● Exercise instructions
From the material below, copy each line that holds the word "summary".

Material to process section start

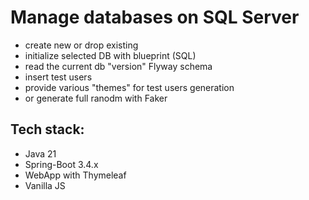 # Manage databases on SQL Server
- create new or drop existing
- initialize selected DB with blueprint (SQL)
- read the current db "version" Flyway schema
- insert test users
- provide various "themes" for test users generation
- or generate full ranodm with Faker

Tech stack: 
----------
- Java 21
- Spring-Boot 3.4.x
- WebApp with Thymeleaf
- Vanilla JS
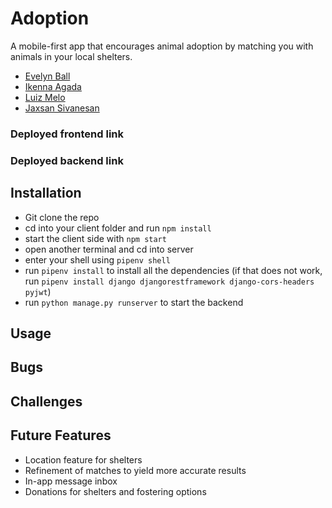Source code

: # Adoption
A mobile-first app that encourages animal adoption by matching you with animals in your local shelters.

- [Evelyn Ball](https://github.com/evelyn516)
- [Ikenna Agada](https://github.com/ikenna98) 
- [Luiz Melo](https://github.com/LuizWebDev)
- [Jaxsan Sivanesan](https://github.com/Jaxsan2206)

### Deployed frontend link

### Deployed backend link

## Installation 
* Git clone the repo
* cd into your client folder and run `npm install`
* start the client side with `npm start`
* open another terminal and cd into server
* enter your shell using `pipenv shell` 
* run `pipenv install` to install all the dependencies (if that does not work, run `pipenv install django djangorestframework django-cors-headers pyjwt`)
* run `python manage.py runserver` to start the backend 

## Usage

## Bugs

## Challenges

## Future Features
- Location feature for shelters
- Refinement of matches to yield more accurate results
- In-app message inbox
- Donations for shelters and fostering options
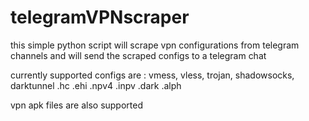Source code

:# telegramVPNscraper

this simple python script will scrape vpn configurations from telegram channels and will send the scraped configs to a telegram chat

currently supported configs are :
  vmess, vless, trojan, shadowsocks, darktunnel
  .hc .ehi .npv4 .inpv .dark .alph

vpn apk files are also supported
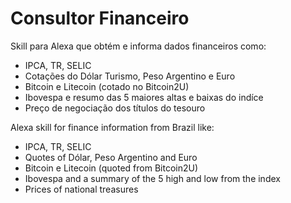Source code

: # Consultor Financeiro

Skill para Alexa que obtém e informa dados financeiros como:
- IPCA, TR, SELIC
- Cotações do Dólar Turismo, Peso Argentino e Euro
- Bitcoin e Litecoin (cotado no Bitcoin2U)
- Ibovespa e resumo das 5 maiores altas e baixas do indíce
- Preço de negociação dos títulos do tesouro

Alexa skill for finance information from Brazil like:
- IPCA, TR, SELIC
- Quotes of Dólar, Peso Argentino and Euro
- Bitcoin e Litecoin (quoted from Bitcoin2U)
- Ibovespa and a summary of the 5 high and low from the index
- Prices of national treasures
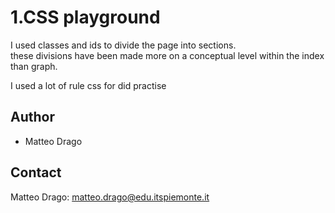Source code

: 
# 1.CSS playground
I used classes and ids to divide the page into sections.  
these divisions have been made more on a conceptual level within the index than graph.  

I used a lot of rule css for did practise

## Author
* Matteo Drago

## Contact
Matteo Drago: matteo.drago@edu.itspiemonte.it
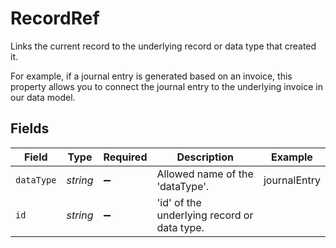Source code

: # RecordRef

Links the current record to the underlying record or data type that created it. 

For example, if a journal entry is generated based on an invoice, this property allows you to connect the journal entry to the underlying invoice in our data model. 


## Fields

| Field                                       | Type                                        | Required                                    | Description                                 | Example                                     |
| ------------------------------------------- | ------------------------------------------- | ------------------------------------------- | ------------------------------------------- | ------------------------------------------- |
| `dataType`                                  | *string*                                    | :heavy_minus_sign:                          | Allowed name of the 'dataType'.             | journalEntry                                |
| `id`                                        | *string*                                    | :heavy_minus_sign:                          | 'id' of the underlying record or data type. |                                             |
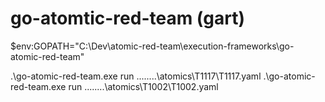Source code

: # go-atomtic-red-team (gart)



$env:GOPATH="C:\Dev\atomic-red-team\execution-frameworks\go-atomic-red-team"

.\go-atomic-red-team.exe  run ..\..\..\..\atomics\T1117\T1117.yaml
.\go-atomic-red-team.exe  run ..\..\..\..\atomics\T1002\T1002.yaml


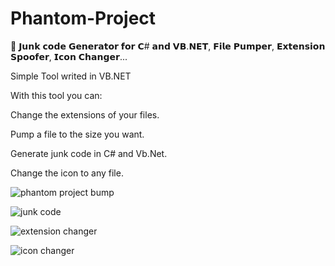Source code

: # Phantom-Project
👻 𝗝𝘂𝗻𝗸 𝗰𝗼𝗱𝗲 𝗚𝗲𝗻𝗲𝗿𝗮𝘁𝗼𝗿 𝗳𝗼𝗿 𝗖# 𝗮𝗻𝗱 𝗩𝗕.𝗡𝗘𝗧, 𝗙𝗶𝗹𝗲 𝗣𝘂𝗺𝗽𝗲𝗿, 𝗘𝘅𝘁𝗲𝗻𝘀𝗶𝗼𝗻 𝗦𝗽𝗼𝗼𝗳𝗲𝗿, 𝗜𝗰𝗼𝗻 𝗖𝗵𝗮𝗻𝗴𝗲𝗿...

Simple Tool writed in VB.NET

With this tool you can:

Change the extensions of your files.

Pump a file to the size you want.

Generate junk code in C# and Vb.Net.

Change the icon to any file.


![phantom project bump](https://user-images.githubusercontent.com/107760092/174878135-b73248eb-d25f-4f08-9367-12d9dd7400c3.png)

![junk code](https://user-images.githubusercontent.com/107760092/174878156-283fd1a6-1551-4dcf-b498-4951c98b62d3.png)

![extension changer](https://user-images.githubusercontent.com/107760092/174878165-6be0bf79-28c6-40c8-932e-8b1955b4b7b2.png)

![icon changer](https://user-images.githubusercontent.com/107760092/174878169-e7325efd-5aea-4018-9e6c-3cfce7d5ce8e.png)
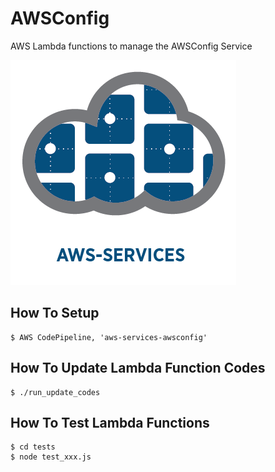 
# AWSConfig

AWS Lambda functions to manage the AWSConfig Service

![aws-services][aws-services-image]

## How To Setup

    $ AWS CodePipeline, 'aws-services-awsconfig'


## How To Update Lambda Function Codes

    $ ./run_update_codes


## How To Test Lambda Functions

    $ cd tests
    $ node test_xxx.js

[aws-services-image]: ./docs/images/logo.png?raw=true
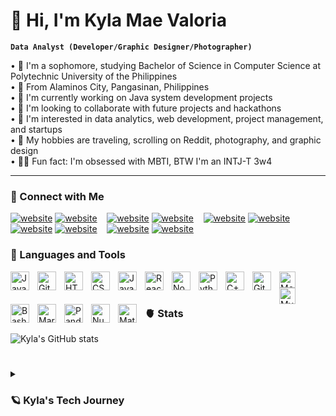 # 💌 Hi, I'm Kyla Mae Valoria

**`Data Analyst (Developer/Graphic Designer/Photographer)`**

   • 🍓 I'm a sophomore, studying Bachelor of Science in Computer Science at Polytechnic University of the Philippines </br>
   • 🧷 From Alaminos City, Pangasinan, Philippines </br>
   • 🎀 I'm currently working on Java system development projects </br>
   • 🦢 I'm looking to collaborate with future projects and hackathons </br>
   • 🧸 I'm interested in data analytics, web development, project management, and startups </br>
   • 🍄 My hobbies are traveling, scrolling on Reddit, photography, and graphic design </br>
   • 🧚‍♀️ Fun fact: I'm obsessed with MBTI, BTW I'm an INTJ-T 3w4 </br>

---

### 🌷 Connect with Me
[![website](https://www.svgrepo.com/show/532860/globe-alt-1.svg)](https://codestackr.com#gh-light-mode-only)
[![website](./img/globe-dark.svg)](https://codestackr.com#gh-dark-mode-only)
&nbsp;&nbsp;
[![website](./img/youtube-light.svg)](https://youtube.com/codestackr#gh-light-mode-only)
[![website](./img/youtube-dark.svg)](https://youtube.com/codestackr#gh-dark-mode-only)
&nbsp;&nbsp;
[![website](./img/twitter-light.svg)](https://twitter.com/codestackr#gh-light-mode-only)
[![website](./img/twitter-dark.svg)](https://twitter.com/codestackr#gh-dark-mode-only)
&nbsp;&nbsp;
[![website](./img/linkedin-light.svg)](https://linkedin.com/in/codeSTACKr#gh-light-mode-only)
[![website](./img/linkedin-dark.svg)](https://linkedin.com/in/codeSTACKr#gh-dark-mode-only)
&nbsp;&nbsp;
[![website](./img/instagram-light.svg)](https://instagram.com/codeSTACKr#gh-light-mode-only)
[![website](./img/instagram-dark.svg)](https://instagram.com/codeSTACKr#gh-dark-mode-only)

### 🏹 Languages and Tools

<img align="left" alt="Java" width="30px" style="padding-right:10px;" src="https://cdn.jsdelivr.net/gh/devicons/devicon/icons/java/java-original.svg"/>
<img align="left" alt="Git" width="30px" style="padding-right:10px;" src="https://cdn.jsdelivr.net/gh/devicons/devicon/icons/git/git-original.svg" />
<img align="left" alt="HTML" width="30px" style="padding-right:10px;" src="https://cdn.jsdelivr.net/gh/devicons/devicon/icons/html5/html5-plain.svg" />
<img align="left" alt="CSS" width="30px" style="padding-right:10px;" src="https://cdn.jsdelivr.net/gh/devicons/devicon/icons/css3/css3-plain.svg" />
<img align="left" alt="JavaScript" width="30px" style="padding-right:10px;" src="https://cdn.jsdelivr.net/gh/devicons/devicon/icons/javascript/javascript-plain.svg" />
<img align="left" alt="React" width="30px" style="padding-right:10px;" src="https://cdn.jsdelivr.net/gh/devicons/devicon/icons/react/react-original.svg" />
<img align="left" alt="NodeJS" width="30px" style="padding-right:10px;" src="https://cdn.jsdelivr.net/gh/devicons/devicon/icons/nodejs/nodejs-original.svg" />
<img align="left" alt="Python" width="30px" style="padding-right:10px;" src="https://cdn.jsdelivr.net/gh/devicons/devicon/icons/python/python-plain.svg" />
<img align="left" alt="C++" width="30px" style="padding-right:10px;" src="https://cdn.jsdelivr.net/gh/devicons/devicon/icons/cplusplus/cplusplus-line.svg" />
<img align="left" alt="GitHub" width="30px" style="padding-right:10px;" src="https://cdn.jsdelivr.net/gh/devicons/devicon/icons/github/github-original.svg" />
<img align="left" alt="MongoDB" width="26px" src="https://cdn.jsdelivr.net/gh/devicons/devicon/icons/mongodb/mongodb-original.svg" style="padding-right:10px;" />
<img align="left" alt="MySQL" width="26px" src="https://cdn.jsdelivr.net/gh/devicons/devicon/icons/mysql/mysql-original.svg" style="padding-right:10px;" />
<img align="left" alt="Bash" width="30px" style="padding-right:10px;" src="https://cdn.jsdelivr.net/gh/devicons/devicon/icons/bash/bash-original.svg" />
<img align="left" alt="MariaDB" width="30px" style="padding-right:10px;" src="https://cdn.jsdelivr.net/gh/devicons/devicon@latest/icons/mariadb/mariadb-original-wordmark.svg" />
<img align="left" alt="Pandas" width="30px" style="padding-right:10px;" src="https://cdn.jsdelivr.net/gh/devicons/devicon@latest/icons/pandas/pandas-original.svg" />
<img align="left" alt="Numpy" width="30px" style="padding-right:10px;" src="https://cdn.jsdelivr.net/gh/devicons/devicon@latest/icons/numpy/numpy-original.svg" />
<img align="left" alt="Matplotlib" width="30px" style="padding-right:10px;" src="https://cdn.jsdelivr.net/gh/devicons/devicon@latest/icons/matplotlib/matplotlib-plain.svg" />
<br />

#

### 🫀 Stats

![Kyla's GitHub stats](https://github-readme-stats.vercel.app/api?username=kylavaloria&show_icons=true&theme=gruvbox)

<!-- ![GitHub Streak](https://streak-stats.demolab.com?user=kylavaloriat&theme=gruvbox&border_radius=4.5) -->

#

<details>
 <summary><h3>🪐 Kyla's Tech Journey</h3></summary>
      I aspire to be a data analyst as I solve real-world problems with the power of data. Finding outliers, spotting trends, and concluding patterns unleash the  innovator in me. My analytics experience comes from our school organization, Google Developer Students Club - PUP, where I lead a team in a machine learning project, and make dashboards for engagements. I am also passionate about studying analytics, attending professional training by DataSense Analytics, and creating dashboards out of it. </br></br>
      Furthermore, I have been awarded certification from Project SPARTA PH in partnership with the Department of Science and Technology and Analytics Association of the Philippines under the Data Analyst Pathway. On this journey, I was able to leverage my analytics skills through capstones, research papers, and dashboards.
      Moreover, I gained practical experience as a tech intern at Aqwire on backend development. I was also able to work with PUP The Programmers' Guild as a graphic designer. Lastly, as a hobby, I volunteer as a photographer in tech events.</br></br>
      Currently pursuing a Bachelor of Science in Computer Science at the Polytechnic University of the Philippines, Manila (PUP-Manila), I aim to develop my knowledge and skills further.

Material to process section end

● Solution
- Ibovespa and a summary of the 5 high and low from the index
 <summary><h3>🪐 Kyla's Tech Journey</h3></summary>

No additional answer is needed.